Carroll especially prefers such thinkers as Sophocles, Aeschylus, Kafka, Nietzsche, Kierkegaard, Dostoyevsky, Jane Austen, and Rilke. He refers to them time and again in his book Guilt, to which I have referred in previous blog posts. He is particularly enamored of Kafka — especially in that author’s take on the current human condition, rife with guilt and unable to find peace. Carroll has developed a notion of what he calls “dispositional guilt” that he is convinced we are all born with — like original sin, if you will. It differs from moral guilt which can be eleviated by confession and remission in the form of good works and genuine remorse. Dispositional guilt, on the other hand, is something we are born with and which we simply cannot shake off. It’s with us always — in different degrees.

His book is an attempt to trace the history of guilt from very early times to the present — which would be 1985 when he wrote the book. And while I marvel at his observations and careful readings of the authors he takes up (even including a brief story by Kafka about a mouse who sings to her fellow mice to keep them calm) I cannot accept his conclusions about dispositional guilt. Outside the readings Carroll refers to I simply do not see a people wallowing in a sense of guilt they cannot shake off. I see, rather, folks filled with feelings of fear, anxiety, depression, occasional joy, and even tendencies toward violence — as I have noted in previous posts.
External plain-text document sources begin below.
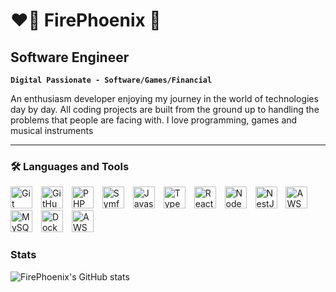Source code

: # ❤️‍🔥 FirePhoenix 🥷
## Software Engineer

**`Digital Passionate - Software/Games/Financial`**

An enthusiasm developer enjoying my journey in the world of technologies day by day.
All coding projects are built from the ground up to handling the problems
that people are facing with.
I love programming, games and musical instruments

---
### 🛠️ Languages and Tools

<p vertical-align="left">
    <img vertical-align="left" alt="Git" width="35px" style="padding-right: 10px;" src="https://cdn.jsdelivr.net/gh/devicons/devicon/icons/git/git-original.svg">
    <img vertical-align="left" alt="GitHub" width="35px" style="padding-right: 10px;" src="https://cdn.jsdelivr.net/gh/devicons/devicon/icons/github/github-original.svg">
    <img vertical-align="left" alt="PHP" width="35px" style="padding-right: 10px;" src="https://cdn.jsdelivr.net/gh/devicons/devicon/icons/php/php-original.svg">
    <img vertical-align="left" alt="Symfony" width="35px" style="padding-right: 10px;" src="https://cdn.jsdelivr.net/gh/devicons/devicon/icons/symfony/symfony-original.svg">
    <img vertical-align="left" alt="Javascript" width="35px" style="padding-right: 10px;" src="https://cdn.jsdelivr.net/gh/devicons/devicon/icons/javascript/javascript-plain.svg">
    <img vertical-align="left" alt="Typescript" width="35px" style="padding-right: 10px;" src="https://cdn.jsdelivr.net/gh/devicons/devicon/icons/typescript/typescript-plain.svg">
    <img vertical-align="left" alt="ReactJS" width="35px" style="padding-right: 10px;" src="https://cdn.jsdelivr.net/gh/devicons/devicon/icons/react/react-original.svg">
    <img vertical-align="left" alt="NodeJS" width="35px" style="padding-right: 10px;" src="https://cdn.jsdelivr.net/gh/devicons/devicon/icons/nodejs/nodejs-original.svg">
    <img vertical-align="left" alt="NestJS" width="35px" style="padding-right: 10px;" src="https://cdn.jsdelivr.net/gh/devicons/devicon/icons/nestjs/nestjs-plain.svg">
    <img vertical-align="left" alt="AWS" width="35px" style="padding-right: 10px;" src="https://cdn.jsdelivr.net/gh/devicons/devicon/icons/graphql/graphql-plain.svg">
    <img vertical-align="left" alt="MySQL" width="35px" style="padding-right: 10px;" src="https://cdn.jsdelivr.net/gh/devicons/devicon/icons/mysql/mysql-original.svg">
    <img vertical-align="left" alt="Docker" width="35px" style="padding-right: 10px;" src="https://cdn.jsdelivr.net/gh/devicons/devicon/icons/docker/docker-original.svg">
    <img vertical-align="left" alt="AWS" width="35px" style="padding-right: 10px;" src="https://cdn.jsdelivr.net/gh/devicons/devicon/icons/amazonwebservices/amazonwebservices-original.svg">
</p>

### Stats
![FirePhoenix's GitHub stats](https://github-readme-stats.vercel.app/api?username=huy125&show_icons=true&theme=holi)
A lively conscience is rare, especially a guilty conscience.

In saying this, I tend to agree when Carroll turns to contemporary times, times of “Matricidal Guilt,” as he sees it. Of these times, we are told that

“There are any least six main strands in modern culture that appeal directly to the value of oral remission [characteristic of matricidal guilt].”

These six strands include Consumerism; the Welfare State; Indulgent parenting and schooling; Nature, Community, Creativity, and Feeling; image and celebrity; and fear of poisoning. I shan’t take you through each of these, you will be happy to know, but I must mention that under the topic of consumerism he notes that “Consumerism operates on one very simple principle: if you feel bad, eat!”  What can one say? One must bear with Carroll, because, despite the fact that his reasoning at times seems off the mark, he strikes chords of brilliance and much of his analysis — be it in accordance with standard sociological procedures or not — is spot on. Take, for example, his analysis of “indulgent parenting and schooling,” a topic near to my heart:

“The dominant reformist strain in modern child-rearing and educational theory has been that of pure indulgence. Do away with punishment and repression; let the child’s innate goodness and creativity flourish. The ideology’s founding father was Rousseau [whose mother died soon after he was born], and it is consistent with his own need to restore the lost maternal paradise. In effect weaning is to be abolished. Parents are not to say No: in reality what they do is take to bribing their children to keep peace, offering a constant supply of biscuits and sweets. Here is the basic lesson for the child in being educated into the consumer society. Advertising psychology is followed: to offer the right product will get you anything — the consumer version of everyone having his price. And of course children have their price, but they do not get what they need, love that constrains as it encourages. Similarly teachers are not to say No, but rather worship at the feet of the child’s potentiality.”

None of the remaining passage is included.